The rousing song, which is meant to put faith in the dead hearts of these reprobates, puts the paying customers beside themselves. I’ve never seen a London theater audience so excited. They’re whipped up to a frenzy. They won’t let the song stop. They roar for an encore. Neal raises the roof once, then twice, then finally, looking straight at the orchestra’s conductor encased in the balcony, he pleads for a hat trick, and, to cheers from the audience, gets a third skip of the stone. By then, the groundlings are quite literally jumping for joy.

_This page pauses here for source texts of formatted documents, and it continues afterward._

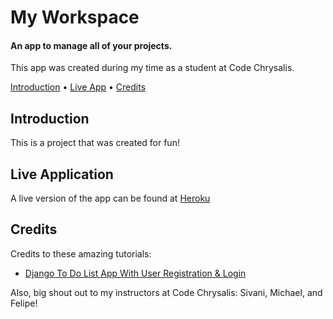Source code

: <h1>
  My Workspace
  <br>
</h1>

<h4>An app to manage all of your projects. </h4>
<p>This app was created during my time as a student at Code Chrysalis.</p>

<p>
  <a href="#introduction">Introduction</a> •
  <a href="#live-application">Live App</a> •
  <a href="#credits">Credits</a>
</p>

## Introduction

<p> This is a project that was created for fun! </p>

## Live Application

A live version of the app can be found at [Heroku](https://myworkspace-app.herokuapp.com/)

## Credits

Credits to these amazing tutorials:
- [Django To Do List App With User Registration & Login](https://www.youtube.com/watch?v=llbtoQTt4qw&t=5963s)

Also, big shout out to my instructors at Code Chrysalis: Sivani, Michael, and Felipe!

But the jubilation of this ingenious, generous production doesn’t end with the show’s last beat. The music plays on, and so do many of the groundlings who refuse to leave the space. As Wallace belts out “Luck Be a Lady” and some of the actors mosh in with the crowd, the audience dance among themselves. On the night I saw the show, on one side of the room a circle had gathered around a break-dancing competition; on the other side, in the crepuscular glow of the garish green-and-yellow neon signage above, a chorus girl led a conga line through the bopping scrum.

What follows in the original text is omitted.